--- Data listing ---

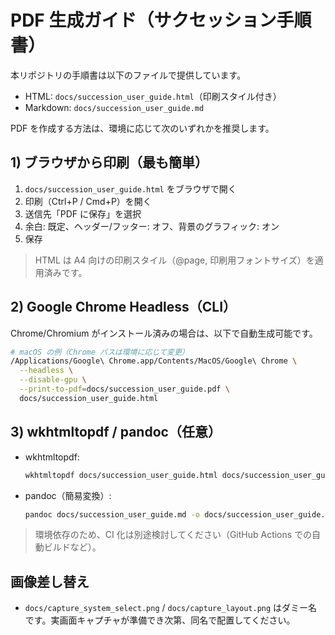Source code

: # PDF 生成ガイド（サクセッション手順書）

本リポジトリの手順書は以下のファイルで提供しています。

- HTML: `docs/succession_user_guide.html`（印刷スタイル付き）
- Markdown: `docs/succession_user_guide.md`

PDF を作成する方法は、環境に応じて次のいずれかを推奨します。

## 1) ブラウザから印刷（最も簡単）
1. `docs/succession_user_guide.html` をブラウザで開く
2. 印刷（Ctrl+P / Cmd+P）を開く
3. 送信先「PDF に保存」を選択
4. 余白: 既定、ヘッダー/フッター: オフ、背景のグラフィック: オン
5. 保存

> HTML は A4 向けの印刷スタイル（@page, 印刷用フォントサイズ）を適用済みです。

## 2) Google Chrome Headless（CLI）
Chrome/Chromium がインストール済みの場合は、以下で自動生成可能です。

```bash
# macOS の例（Chrome パスは環境に応じて変更）
/Applications/Google\ Chrome.app/Contents/MacOS/Google\ Chrome \
  --headless \
  --disable-gpu \
  --print-to-pdf=docs/succession_user_guide.pdf \
  docs/succession_user_guide.html
```

## 3) wkhtmltopdf / pandoc（任意）
- wkhtmltopdf:
  ```bash
  wkhtmltopdf docs/succession_user_guide.html docs/succession_user_guide.pdf
  ```
- pandoc（簡易変換）:
  ```bash
  pandoc docs/succession_user_guide.md -o docs/succession_user_guide.pdf
  ```

> 環境依存のため、CI 化は別途検討してください（GitHub Actions での自動ビルドなど）。

## 画像差し替え
- `docs/capture_system_select.png` / `docs/capture_layout.png` はダミー名です。実画面キャプチャが準備でき次第、同名で配置してください。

---

- _Directions_:
Your copy must hold every record above in its exact wording and must hold no pictures.

- _Answer area_:
Source code

: # PDF 生成ガイド（サクセッション手順書）

本リポジトリの手順書は以下のファイルで提供しています。

- HTML: `docs/succession_user_guide.html`（印刷スタイル付き）
- Markdown: `docs/succession_user_guide.md`

PDF を作成する方法は、環境に応じて次のいずれかを推奨します。

## 1) ブラウザから印刷（最も簡単）
1. `docs/succession_user_guide.html` をブラウザで開く
2. 印刷（Ctrl+P / Cmd+P）を開く
3. 送信先「PDF に保存」を選択
4. 余白: 既定、ヘッダー/フッター: オフ、背景のグラフィック: オン
5. 保存

> HTML は A4 向けの印刷スタイル（@page, 印刷用フォントサイズ）を適用済みです。

## 2) Google Chrome Headless（CLI）
Chrome/Chromium がインストール済みの場合は、以下で自動生成可能です。

```bash
# macOS の例（Chrome パスは環境に応じて変更）
/Applications/Google\ Chrome.app/Contents/MacOS/Google\ Chrome \
  --headless \
  --disable-gpu \
  --print-to-pdf=docs/succession_user_guide.pdf \
  docs/succession_user_guide.html
```

## 3) wkhtmltopdf / pandoc（任意）
- wkhtmltopdf:
  ```bash
  wkhtmltopdf docs/succession_user_guide.html docs/succession_user_guide.pdf
  ```
- pandoc（簡易変換）:
  ```bash
  pandoc docs/succession_user_guide.md -o docs/succession_user_guide.pdf
  ```

> 環境依存のため、CI 化は別途検討してください（GitHub Actions での自動ビルドなど）。

## 画像差し替え
- `docs/capture_system_select.png` / `docs/capture_layout.png` はダミー名です。実画面キャプチャが準備でき次第、同名で配置してください。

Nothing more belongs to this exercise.